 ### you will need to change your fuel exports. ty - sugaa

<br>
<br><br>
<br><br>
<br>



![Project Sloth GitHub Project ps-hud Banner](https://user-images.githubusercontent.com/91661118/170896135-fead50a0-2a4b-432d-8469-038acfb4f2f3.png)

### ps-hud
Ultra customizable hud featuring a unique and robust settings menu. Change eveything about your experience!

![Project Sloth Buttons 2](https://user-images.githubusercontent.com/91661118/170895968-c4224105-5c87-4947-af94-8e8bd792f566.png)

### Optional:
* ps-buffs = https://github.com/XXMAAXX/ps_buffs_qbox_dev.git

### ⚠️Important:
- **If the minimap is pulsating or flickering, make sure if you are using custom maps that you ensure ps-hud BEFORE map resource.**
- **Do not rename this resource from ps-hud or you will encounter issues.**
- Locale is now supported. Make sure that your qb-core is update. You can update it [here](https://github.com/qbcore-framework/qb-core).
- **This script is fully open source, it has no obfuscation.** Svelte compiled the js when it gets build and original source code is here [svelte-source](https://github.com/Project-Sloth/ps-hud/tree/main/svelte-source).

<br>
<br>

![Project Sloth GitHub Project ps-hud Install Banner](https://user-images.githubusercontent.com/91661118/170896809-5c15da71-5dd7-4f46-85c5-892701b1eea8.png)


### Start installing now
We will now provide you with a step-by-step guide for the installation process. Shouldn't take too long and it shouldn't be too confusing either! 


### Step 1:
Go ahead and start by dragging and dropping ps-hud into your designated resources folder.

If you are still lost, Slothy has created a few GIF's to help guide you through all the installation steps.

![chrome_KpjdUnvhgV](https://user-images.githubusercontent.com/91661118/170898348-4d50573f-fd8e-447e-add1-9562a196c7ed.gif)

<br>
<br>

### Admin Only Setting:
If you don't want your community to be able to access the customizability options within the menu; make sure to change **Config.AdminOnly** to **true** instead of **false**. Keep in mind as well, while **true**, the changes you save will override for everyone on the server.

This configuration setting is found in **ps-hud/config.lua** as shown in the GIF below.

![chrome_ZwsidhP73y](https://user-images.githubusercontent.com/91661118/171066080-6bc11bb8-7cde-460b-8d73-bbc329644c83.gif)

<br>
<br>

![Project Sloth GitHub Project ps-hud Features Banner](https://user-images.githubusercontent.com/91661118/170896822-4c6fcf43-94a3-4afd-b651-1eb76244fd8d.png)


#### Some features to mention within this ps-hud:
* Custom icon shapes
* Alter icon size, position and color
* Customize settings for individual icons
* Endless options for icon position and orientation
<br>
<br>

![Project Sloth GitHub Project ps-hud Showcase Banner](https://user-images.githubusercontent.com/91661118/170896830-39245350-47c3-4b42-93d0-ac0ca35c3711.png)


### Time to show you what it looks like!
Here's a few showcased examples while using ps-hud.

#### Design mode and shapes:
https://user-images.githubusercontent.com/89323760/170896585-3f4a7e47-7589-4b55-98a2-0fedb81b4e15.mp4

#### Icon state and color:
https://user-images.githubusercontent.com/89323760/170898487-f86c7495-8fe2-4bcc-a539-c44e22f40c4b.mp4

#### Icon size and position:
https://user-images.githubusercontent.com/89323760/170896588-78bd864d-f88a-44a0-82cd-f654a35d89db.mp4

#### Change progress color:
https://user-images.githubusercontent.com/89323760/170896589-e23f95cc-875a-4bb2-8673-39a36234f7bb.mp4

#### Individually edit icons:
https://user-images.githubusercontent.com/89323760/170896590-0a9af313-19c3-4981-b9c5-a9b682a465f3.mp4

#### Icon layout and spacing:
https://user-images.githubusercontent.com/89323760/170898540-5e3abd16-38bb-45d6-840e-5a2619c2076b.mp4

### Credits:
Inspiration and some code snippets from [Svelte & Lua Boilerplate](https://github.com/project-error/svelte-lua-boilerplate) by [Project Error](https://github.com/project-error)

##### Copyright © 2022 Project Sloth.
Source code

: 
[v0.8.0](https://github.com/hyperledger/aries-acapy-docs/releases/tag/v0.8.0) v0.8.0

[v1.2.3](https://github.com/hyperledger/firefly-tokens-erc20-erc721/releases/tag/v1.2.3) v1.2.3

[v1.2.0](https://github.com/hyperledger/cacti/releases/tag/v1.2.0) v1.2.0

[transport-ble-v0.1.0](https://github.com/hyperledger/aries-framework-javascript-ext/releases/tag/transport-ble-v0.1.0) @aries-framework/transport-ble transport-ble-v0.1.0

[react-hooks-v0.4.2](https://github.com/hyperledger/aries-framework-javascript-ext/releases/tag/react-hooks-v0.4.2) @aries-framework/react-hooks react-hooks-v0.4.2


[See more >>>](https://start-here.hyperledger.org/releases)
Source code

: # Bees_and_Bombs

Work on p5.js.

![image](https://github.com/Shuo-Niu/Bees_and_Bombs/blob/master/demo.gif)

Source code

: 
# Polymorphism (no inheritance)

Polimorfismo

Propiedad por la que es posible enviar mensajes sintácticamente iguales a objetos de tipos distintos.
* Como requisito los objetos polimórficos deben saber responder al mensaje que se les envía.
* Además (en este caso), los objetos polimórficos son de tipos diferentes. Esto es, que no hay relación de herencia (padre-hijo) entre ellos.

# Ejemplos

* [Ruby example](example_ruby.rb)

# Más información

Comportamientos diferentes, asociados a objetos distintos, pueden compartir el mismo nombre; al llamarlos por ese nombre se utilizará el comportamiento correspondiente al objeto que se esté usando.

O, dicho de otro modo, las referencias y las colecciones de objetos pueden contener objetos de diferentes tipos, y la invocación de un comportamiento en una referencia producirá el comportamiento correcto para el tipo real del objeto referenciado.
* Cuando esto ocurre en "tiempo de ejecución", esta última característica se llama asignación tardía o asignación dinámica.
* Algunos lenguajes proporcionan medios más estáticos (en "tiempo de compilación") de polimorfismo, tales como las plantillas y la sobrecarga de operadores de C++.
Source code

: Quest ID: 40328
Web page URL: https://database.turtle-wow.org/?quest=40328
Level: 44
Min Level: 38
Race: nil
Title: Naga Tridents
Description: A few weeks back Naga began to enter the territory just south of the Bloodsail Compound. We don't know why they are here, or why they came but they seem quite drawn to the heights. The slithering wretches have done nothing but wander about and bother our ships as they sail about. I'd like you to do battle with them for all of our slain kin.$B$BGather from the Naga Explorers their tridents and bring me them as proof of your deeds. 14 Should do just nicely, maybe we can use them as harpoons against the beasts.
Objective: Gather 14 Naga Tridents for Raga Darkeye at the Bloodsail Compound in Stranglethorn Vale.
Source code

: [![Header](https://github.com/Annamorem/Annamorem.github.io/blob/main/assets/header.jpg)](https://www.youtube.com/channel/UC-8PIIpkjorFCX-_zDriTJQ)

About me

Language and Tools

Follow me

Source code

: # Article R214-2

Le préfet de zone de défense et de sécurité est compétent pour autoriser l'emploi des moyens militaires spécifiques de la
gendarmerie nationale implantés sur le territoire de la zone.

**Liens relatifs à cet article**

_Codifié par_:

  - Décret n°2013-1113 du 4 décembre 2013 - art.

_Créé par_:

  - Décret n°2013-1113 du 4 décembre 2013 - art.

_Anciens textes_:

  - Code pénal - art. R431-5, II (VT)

---

- **WHAT YOU NEED TO DO**
Copy out the entire listing above exactly.

- **EXERCISE RESPONSE**
 ### you will need to change your fuel exports. ty - sugaa

<br>
<br><br>
<br><br>
<br>



![Project Sloth GitHub Project ps-hud Banner](https://user-images.githubusercontent.com/91661118/170896135-fead50a0-2a4b-432d-8469-038acfb4f2f3.png)

### ps-hud
Ultra customizable hud featuring a unique and robust settings menu. Change eveything about your experience!

![Project Sloth Buttons 2](https://user-images.githubusercontent.com/91661118/170895968-c4224105-5c87-4947-af94-8e8bd792f566.png)

### Optional:
* ps-buffs = https://github.com/XXMAAXX/ps_buffs_qbox_dev.git

### ⚠️Important:
- **If the minimap is pulsating or flickering, make sure if you are using custom maps that you ensure ps-hud BEFORE map resource.**
- **Do not rename this resource from ps-hud or you will encounter issues.**
- Locale is now supported. Make sure that your qb-core is update. You can update it [here](https://github.com/qbcore-framework/qb-core).
- **This script is fully open source, it has no obfuscation.** Svelte compiled the js when it gets build and original source code is here [svelte-source](https://github.com/Project-Sloth/ps-hud/tree/main/svelte-source).

<br>
<br>

![Project Sloth GitHub Project ps-hud Install Banner](https://user-images.githubusercontent.com/91661118/170896809-5c15da71-5dd7-4f46-85c5-892701b1eea8.png)


### Start installing now
We will now provide you with a step-by-step guide for the installation process. Shouldn't take too long and it shouldn't be too confusing either! 


### Step 1:
Go ahead and start by dragging and dropping ps-hud into your designated resources folder.

If you are still lost, Slothy has created a few GIF's to help guide you through all the installation steps.

![chrome_KpjdUnvhgV](https://user-images.githubusercontent.com/91661118/170898348-4d50573f-fd8e-447e-add1-9562a196c7ed.gif)

<br>
<br>

### Admin Only Setting:
If you don't want your community to be able to access the customizability options within the menu; make sure to change **Config.AdminOnly** to **true** instead of **false**. Keep in mind as well, while **true**, the changes you save will override for everyone on the server.

This configuration setting is found in **ps-hud/config.lua** as shown in the GIF below.

![chrome_ZwsidhP73y](https://user-images.githubusercontent.com/91661118/171066080-6bc11bb8-7cde-460b-8d73-bbc329644c83.gif)

<br>
<br>

![Project Sloth GitHub Project ps-hud Features Banner](https://user-images.githubusercontent.com/91661118/170896822-4c6fcf43-94a3-4afd-b651-1eb76244fd8d.png)


#### Some features to mention within this ps-hud:
* Custom icon shapes
* Alter icon size, position and color
* Customize settings for individual icons
* Endless options for icon position and orientation
<br>
<br>

![Project Sloth GitHub Project ps-hud Showcase Banner](https://user-images.githubusercontent.com/91661118/170896830-39245350-47c3-4b42-93d0-ac0ca35c3711.png)


### Time to show you what it looks like!
Here's a few showcased examples while using ps-hud.

#### Design mode and shapes:
https://user-images.githubusercontent.com/89323760/170896585-3f4a7e47-7589-4b55-98a2-0fedb81b4e15.mp4

#### Icon state and color:
https://user-images.githubusercontent.com/89323760/170898487-f86c7495-8fe2-4bcc-a539-c44e22f40c4b.mp4

#### Icon size and position:
https://user-images.githubusercontent.com/89323760/170896588-78bd864d-f88a-44a0-82cd-f654a35d89db.mp4

#### Change progress color:
https://user-images.githubusercontent.com/89323760/170896589-e23f95cc-875a-4bb2-8673-39a36234f7bb.mp4

#### Individually edit icons:
https://user-images.githubusercontent.com/89323760/170896590-0a9af313-19c3-4981-b9c5-a9b682a465f3.mp4

#### Icon layout and spacing:
https://user-images.githubusercontent.com/89323760/170898540-5e3abd16-38bb-45d6-840e-5a2619c2076b.mp4

### Credits:
Inspiration and some code snippets from [Svelte & Lua Boilerplate](https://github.com/project-error/svelte-lua-boilerplate) by [Project Error](https://github.com/project-error)

##### Copyright © 2022 Project Sloth.
Source code

: 
[v0.8.0](https://github.com/hyperledger/aries-acapy-docs/releases/tag/v0.8.0) v0.8.0

[v1.2.3](https://github.com/hyperledger/firefly-tokens-erc20-erc721/releases/tag/v1.2.3) v1.2.3

[v1.2.0](https://github.com/hyperledger/cacti/releases/tag/v1.2.0) v1.2.0

[transport-ble-v0.1.0](https://github.com/hyperledger/aries-framework-javascript-ext/releases/tag/transport-ble-v0.1.0) @aries-framework/transport-ble transport-ble-v0.1.0

[react-hooks-v0.4.2](https://github.com/hyperledger/aries-framework-javascript-ext/releases/tag/react-hooks-v0.4.2) @aries-framework/react-hooks react-hooks-v0.4.2


[See more >>>](https://start-here.hyperledger.org/releases)
Source code

: # Bees_and_Bombs

Work on p5.js.

![image](https://github.com/Shuo-Niu/Bees_and_Bombs/blob/master/demo.gif)

Source code

: 
# Polymorphism (no inheritance)

Polimorfismo

Propiedad por la que es posible enviar mensajes sintácticamente iguales a objetos de tipos distintos.
* Como requisito los objetos polimórficos deben saber responder al mensaje que se les envía.
* Además (en este caso), los objetos polimórficos son de tipos diferentes. Esto es, que no hay relación de herencia (padre-hijo) entre ellos.

# Ejemplos

* [Ruby example](example_ruby.rb)

# Más información

Comportamientos diferentes, asociados a objetos distintos, pueden compartir el mismo nombre; al llamarlos por ese nombre se utilizará el comportamiento correspondiente al objeto que se esté usando.

O, dicho de otro modo, las referencias y las colecciones de objetos pueden contener objetos de diferentes tipos, y la invocación de un comportamiento en una referencia producirá el comportamiento correcto para el tipo real del objeto referenciado.
* Cuando esto ocurre en "tiempo de ejecución", esta última característica se llama asignación tardía o asignación dinámica.
* Algunos lenguajes proporcionan medios más estáticos (en "tiempo de compilación") de polimorfismo, tales como las plantillas y la sobrecarga de operadores de C++.
Source code

: Quest ID: 40328
Web page URL: https://database.turtle-wow.org/?quest=40328
Level: 44
Min Level: 38
Race: nil
Title: Naga Tridents
Description: A few weeks back Naga began to enter the territory just south of the Bloodsail Compound. We don't know why they are here, or why they came but they seem quite drawn to the heights. The slithering wretches have done nothing but wander about and bother our ships as they sail about. I'd like you to do battle with them for all of our slain kin.$B$BGather from the Naga Explorers their tridents and bring me them as proof of your deeds. 14 Should do just nicely, maybe we can use them as harpoons against the beasts.
Objective: Gather 14 Naga Tridents for Raga Darkeye at the Bloodsail Compound in Stranglethorn Vale.
Source code

: [![Header](https://github.com/Annamorem/Annamorem.github.io/blob/main/assets/header.jpg)](https://www.youtube.com/channel/UC-8PIIpkjorFCX-_zDriTJQ)

About me

Language and Tools

Follow me

Source code

: # Article R214-2

Le préfet de zone de défense et de sécurité est compétent pour autoriser l'emploi des moyens militaires spécifiques de la
gendarmerie nationale implantés sur le territoire de la zone.

**Liens relatifs à cet article**

_Codifié par_:

  - Décret n°2013-1113 du 4 décembre 2013 - art.

_Créé par_:

  - Décret n°2013-1113 du 4 décembre 2013 - art.

_Anciens textes_:

  - Code pénal - art. R431-5, II (VT)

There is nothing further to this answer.